Schnell stellte sich heraus, dass es für diesen Fall kaum Vorkehrungen gab. Schwerin erzählt von einem Austausch etwa mit der Kassenärztlichen Vereinigung (KV). „Das Szenario stand einfach nicht auf der Agenda. Da muss es aber hin. Bei einem flächendeckenden Stromausfall kann ich nichts mehr mal eben per Telefon klären.“ Er erzählt weiter. Ohne Strom gibt kein Benzin. Deshalb gibt es mit Notstromaggregaten ausgerüstete Notfalltankstellen, um die Fahrzeuge der kritischen Infrastruktur betanken zu können. Das funktioniert. Es wurde bei Katastrophenübungen getestet. Auf der sicheren Seite war man im Kreis Pinneberg dennoch nicht.

„Die Tankstellen nutzen für ihr Abrechnungssystem einen Internetanschluss“, sagt Schwerin. Das Internet war bei den Übungen aber nur kurzfristig ausgefallen, weil mit dem Strom aus dem Generator der Internet-Zugang automatisch wiederhergestellt wurde. Schwerin: „Beim Black Out ist das anders. Da funktionieren Server und Internet und damit auch die Zapfsäulen nicht.“

Der Hinweis auf die gravierende Sicherheitslücke kam von einem Mitarbeiter des THW. Inzwischen gibt es im Kreis für die entsprechenden Tankstellen ein Notkonto, sodass Abrechnungen auch ohne Internet möglich sind. Schwerin erklärt: „Die meisten Lösungen findet man, wenn man gemeinsam mit Experten aus allen betroffenen Bereichen spricht und zusammenarbeitet.“ Inzwischen hat der Kreis auch sichergestellt, dass Wasser- und Abwasserversorgung bis zu einer Woche im Großteil des Kreisgebiets funktionieren. Zudem ist in Planung, dass, falls nötig, nach fünf bis sieben Tagen auch eine Lebensmittelversorgung anläuft.

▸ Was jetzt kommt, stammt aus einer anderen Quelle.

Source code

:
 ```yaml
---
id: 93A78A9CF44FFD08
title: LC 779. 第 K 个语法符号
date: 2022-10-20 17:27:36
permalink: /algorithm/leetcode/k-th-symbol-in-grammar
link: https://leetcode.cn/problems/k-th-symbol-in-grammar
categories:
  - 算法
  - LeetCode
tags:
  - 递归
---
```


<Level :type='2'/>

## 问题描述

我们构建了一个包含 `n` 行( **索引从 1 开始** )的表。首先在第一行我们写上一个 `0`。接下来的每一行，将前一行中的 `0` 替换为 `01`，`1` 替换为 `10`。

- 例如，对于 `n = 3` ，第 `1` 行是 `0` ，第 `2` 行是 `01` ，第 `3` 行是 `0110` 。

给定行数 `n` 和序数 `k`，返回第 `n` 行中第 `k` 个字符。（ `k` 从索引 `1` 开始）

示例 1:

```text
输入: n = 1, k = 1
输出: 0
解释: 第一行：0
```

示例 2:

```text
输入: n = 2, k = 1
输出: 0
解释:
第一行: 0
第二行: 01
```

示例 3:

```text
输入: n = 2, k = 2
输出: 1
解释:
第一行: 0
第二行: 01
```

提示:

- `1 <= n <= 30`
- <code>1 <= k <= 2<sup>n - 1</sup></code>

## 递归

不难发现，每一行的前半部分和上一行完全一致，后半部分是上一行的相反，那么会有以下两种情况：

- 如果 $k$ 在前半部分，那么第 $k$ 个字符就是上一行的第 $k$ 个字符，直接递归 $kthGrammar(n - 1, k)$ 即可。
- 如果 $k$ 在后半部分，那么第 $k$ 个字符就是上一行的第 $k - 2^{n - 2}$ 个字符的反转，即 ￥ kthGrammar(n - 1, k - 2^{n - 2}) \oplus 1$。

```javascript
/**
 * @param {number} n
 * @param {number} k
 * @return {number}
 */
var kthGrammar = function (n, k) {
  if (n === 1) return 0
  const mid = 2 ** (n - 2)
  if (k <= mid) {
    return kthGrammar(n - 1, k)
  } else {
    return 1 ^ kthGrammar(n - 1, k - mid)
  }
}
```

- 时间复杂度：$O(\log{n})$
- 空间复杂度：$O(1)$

Notfall-Infopunkte für die Bevölkerung

Eine zentrale Rolle im Black-Out-Konzept des Kreises Pinneberg spielen die Notfall-Infopunkte in allen Kommunen, die im Notfall rund um die Uhr und sieben Tage die Woche besetzt sind. Es gibt sie in 3 Kategorien:

  • In der Kategorie C können Menschen Informationen einholen, Notrufe und Hilfeersuchen loswerden. Es gibt ein „Schwarzes Brett“ für Hilfeersuchen und Hilfeangebote sowie einen Erste-Hilfe-Koffer.
  • In der Kategorie B gibt es zusätzlich die Möglichkeit Babynahrung aufzuwärmen und medizinisches Gerät aufzuladen, z.B. die Akkus von Beatmungsgeräten etc. Der Zugang ist barrierefrei und es gibt eine Wärmeversorgung für diejenigen, die es zu Hause gar nicht mehr aushalten können.
  • Die Kategorie C bietet zusätzlich Räume für eine ambulante ärztliche Versorgung und eine Wärmehalle.

Wasser und Lebensmittel für eine Woche

Notfallpunkte

Klar sei aber auch, so Schwerin: „Selbstvorsorge ist der beste Schutz – individuell, aber auch für die Gemeinschaft. Jeder, der sich mindestens eine Woche selbst versorgen kann, hilft den Einsatzkräften weiter.“ Er empfiehlt einen Vorrat an Kerzen, Batterien für Taschenlampen, Trinkwasser und Lebensmitteln. Die Lebensmittel sollten länger haltbar sein, nicht gekocht und nicht gekühlt werden müssen. „Ein guter Tipp sind Haferflocken. Die sind nahrhaft, man kann sie über Nacht einweichen und mit ein bisschen Zucker essen.“ Und er hat noch einen Tipp: „Helfen Sie sich reihum gegenseitig weiter, in der Nachbarschaft, unter Freunden.“ Wer noch einen Holzofen hat, kann Wärme bieten, wer einen Gaskocher hat, kann andere mitversorgen. Und er warnt: „Maximaler Egoismus führt dazu, dass es für alle schwierig wird.“

Wo sich die Notfall-Infopunkte befinden, ist auf einer Seite des Kreises Pinneberg nachlesbar – solange der Strom nicht ausfällt.